- Born: August 17, 1924 Chipping Barnet, London
- Died: February 7, 1995 (aged 70) St John's Wood, London
- Education: St Hugh's College, Oxford
- Occupations: Librarian, historian
- Employer: British Museum
- Awards: Caird Medal; Victoria Medal;

= Helen Wallis =

Helen Margaret Wallis (17 August 1924 – 7 February 1995) was the Map Curator at the British Museum (afterwards the British Library) from 1967 to 1987.

==Biography==
Born at Dunkery, Park Road, Barnet on 17 August 1924, Wallis was the daughter of Leonard Francis Wallis (1880–1965), headmaster, and Mary McCulloch Jones (1884–1957), teacher. She attended St Paul's Girls' School (1934–43) and studied geography at St Hugh's College, Oxford (1945–1954), where she completed her D.Phil. degree in 1954 with a thesis 'The exploration of the South Sea, 1519 to 1644'.

In 1951, she was appointed assistant to R.A. Skelton, superintendent of the Map Room at the British Museum, succeeding him in 1967. She was the first woman to hold the post. In 1968 she was responsible for the acquisition of the map collection of the Royal United Services Institution. She also discovered the earliest version of England's first globe, by Emery Molyneux and thought to date from 1592, at Petworth House.

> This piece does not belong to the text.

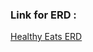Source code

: ### Link for ERD : 

<a href="https://www.canva.com/design/DAFjoKTOXN4/PhpVj5Pg_-xWr4pDoVxCmQ/edit?utm_content=DAFjoKTOXN4&utm_campaign=designshare&utm_medium=link2&utm_source=sharebutton">Healthy Eats ERD</a>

She was the chairman of the standing commission on the history of cartography of the International Cartographic Association. In 1986, she became president of the International Map Collectors' Society and she was a founder of The Geography and Map Section of the International Federation of Library Associations. She served as President of The Society for Nautical Research, 1972–1988, and President of the British Cartographic Society. She was appointed OBE in the 1986 Birthday Honours.

Key publications include Carteret's voyage round the world, 1766–1769, Cartographical innovations, and the Historians' guide to early British maps.

She retired from the British Library in 1986, then died of cancer on 7 February 1995 at the Hospital of St John and St Elizabeth in St John's Wood, London. An obituary written by W.R. Mead appeared in The Independent, 14 February 1995. Another obituary was published in the IFLA Journal.

==Honours and awards==

- Order of the British Empire, 1986
- Hon. D.Litt. Davidson College, North Carolina
- Honorary Fellow of Portsmouth Polytechnic
- Society Medal of the British Cartographic Society
- Caird Medal of the National Maritime Museum
- Victoria Medal of the Royal Geographical Society
- Honorary Fellow of the International Cartographic Association
- Honorary Fellow of the Library Association
- Fellow of the Society of Antiquaries of London.